(Beginning of Records for processing)

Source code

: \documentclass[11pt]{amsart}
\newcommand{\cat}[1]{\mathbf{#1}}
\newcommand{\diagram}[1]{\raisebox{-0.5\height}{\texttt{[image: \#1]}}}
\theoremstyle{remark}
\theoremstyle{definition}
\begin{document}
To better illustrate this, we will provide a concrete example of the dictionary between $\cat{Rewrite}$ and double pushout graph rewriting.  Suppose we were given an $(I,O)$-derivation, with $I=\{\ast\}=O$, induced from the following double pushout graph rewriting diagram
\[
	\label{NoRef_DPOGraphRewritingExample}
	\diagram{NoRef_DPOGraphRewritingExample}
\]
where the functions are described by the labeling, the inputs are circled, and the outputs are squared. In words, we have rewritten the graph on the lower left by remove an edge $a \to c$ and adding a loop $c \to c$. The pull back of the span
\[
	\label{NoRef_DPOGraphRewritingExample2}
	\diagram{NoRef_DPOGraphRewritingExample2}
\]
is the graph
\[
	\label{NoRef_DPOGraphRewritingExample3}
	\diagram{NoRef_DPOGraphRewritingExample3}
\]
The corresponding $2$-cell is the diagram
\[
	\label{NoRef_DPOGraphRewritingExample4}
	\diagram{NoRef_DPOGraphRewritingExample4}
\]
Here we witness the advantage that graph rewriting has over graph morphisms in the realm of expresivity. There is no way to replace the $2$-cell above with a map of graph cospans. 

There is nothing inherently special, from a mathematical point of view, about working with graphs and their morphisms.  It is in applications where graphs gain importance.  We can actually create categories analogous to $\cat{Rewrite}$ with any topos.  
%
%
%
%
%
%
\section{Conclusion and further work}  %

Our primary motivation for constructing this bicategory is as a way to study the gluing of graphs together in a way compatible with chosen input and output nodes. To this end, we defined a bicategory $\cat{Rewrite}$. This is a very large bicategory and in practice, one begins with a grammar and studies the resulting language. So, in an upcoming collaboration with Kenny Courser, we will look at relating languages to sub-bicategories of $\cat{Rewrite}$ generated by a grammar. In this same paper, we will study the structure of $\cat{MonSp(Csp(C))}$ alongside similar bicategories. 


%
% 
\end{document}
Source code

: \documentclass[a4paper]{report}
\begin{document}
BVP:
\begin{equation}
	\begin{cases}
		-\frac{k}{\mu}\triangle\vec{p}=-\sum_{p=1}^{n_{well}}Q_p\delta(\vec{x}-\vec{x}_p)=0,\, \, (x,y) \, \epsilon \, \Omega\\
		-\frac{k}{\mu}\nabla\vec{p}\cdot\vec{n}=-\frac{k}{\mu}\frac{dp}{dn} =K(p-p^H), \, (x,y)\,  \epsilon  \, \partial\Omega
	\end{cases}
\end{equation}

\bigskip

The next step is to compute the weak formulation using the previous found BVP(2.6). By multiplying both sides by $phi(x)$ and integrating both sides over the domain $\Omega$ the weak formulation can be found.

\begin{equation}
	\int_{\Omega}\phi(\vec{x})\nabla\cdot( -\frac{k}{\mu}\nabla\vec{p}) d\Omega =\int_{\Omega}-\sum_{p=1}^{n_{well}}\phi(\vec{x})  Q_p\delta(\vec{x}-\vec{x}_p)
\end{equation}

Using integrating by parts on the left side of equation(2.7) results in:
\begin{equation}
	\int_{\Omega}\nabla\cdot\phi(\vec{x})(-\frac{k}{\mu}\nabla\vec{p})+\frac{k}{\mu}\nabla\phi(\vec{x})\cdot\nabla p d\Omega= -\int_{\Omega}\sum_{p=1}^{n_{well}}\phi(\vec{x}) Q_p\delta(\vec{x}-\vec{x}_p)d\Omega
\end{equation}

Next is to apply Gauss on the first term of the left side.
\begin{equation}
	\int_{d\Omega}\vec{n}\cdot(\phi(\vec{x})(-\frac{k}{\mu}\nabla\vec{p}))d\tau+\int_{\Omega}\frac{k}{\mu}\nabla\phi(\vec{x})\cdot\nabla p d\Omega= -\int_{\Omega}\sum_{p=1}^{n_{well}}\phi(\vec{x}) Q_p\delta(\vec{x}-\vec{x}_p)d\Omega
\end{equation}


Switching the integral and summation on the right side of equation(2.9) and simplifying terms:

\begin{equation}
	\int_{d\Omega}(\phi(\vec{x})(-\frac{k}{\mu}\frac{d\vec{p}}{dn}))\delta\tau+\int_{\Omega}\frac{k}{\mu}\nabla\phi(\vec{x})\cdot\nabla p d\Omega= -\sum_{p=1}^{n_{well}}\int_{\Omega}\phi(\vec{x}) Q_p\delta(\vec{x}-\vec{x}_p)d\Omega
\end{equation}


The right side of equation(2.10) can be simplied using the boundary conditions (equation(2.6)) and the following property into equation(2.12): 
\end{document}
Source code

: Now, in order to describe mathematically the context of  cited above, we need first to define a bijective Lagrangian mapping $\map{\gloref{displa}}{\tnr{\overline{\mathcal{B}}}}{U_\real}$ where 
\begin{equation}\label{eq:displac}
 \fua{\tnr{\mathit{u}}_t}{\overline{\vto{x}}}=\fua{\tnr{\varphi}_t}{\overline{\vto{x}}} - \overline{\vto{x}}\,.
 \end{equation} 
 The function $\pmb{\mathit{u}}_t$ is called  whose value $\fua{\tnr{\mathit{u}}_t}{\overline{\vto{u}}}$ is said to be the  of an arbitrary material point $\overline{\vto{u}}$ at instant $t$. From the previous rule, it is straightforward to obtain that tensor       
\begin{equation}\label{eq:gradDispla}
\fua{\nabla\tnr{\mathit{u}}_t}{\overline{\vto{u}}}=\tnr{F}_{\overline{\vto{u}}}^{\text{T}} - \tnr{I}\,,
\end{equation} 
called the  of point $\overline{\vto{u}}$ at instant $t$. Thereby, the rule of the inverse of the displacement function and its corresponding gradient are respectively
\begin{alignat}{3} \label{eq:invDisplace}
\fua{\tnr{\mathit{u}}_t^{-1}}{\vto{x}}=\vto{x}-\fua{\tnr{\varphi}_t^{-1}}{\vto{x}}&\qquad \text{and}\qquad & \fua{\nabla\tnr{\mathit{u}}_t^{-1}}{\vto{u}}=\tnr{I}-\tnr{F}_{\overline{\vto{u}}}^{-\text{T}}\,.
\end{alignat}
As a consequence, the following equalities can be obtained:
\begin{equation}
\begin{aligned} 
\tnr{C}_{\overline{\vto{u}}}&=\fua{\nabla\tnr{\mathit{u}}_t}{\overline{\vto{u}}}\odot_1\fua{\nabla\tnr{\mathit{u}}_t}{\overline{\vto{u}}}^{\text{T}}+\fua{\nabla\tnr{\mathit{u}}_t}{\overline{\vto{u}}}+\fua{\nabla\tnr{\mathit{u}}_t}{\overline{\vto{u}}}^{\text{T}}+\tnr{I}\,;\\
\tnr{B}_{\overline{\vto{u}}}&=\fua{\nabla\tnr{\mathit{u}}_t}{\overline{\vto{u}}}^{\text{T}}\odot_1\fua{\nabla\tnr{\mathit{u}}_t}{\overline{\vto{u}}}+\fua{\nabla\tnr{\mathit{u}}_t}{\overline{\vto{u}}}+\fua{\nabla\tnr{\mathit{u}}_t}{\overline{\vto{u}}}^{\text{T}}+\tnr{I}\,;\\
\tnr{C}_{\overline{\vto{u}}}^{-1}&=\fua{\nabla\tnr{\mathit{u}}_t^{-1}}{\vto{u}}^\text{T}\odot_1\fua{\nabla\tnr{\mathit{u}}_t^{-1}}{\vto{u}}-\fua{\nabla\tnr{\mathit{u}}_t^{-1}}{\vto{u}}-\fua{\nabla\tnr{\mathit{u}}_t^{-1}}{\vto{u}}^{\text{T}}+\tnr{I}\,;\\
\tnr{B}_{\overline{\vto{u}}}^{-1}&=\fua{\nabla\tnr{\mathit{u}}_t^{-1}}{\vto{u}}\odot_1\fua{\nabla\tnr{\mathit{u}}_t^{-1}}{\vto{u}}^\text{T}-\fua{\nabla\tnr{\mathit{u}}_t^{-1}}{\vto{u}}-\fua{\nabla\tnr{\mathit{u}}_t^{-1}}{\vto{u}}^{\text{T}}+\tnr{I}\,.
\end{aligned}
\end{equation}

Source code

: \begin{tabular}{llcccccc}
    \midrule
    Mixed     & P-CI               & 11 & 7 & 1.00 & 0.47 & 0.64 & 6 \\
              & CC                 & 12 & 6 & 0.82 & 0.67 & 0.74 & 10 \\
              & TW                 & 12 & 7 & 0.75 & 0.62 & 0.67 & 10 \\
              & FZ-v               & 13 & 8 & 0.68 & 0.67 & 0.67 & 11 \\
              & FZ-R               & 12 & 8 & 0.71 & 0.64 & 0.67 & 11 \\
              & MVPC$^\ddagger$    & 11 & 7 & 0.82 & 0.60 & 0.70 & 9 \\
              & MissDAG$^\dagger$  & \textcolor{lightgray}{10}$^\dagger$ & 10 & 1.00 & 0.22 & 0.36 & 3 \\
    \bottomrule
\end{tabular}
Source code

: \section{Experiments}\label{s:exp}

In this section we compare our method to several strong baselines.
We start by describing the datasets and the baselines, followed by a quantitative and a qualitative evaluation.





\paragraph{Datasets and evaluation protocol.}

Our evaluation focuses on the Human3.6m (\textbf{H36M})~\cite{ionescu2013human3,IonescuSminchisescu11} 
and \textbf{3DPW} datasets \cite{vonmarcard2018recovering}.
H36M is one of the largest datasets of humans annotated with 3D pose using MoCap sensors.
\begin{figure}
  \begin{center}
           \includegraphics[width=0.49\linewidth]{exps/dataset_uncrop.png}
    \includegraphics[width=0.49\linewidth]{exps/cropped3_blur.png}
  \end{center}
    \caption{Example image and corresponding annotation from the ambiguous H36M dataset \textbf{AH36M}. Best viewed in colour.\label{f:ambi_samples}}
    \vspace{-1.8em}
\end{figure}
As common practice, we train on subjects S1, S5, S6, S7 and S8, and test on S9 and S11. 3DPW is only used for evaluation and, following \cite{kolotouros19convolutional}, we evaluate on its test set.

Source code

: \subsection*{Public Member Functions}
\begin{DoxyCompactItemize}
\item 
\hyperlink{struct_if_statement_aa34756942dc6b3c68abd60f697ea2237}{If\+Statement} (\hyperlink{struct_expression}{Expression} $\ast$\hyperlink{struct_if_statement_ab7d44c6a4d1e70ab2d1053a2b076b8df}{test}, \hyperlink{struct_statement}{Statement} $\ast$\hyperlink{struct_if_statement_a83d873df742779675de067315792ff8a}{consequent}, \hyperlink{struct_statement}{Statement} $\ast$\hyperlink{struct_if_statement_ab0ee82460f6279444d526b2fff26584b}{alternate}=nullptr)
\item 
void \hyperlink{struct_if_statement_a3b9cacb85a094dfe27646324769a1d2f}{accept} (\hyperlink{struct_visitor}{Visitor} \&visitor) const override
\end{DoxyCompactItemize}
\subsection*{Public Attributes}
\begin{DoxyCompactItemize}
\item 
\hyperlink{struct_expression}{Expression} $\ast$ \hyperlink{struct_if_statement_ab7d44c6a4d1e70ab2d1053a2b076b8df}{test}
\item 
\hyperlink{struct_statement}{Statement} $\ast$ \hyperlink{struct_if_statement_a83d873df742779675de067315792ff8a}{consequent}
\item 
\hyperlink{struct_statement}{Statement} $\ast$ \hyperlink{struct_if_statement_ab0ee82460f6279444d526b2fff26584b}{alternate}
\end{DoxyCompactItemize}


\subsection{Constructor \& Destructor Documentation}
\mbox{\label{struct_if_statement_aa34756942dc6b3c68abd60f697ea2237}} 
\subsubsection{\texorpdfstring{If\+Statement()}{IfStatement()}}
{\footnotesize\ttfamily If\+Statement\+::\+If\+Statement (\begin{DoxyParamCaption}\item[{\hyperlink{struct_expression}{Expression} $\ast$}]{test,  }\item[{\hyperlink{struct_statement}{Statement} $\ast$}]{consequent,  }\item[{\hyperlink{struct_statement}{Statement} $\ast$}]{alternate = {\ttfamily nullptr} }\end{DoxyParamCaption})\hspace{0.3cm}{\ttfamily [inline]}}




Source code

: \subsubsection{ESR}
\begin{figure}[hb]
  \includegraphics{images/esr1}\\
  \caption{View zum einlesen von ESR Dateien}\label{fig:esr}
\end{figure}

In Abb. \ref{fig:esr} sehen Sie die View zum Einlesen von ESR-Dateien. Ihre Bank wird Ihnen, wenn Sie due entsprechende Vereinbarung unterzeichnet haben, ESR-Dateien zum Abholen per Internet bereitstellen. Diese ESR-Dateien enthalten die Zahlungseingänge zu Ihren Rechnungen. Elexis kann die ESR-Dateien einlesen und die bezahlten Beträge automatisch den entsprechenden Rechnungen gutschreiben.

(End of Records for processing)

= Your task =
In the data above, find each line that uses the string "documentclass". Copy it.

= Answer box =
: \documentclass[11pt]{amsart}
: \documentclass[a4paper]{report}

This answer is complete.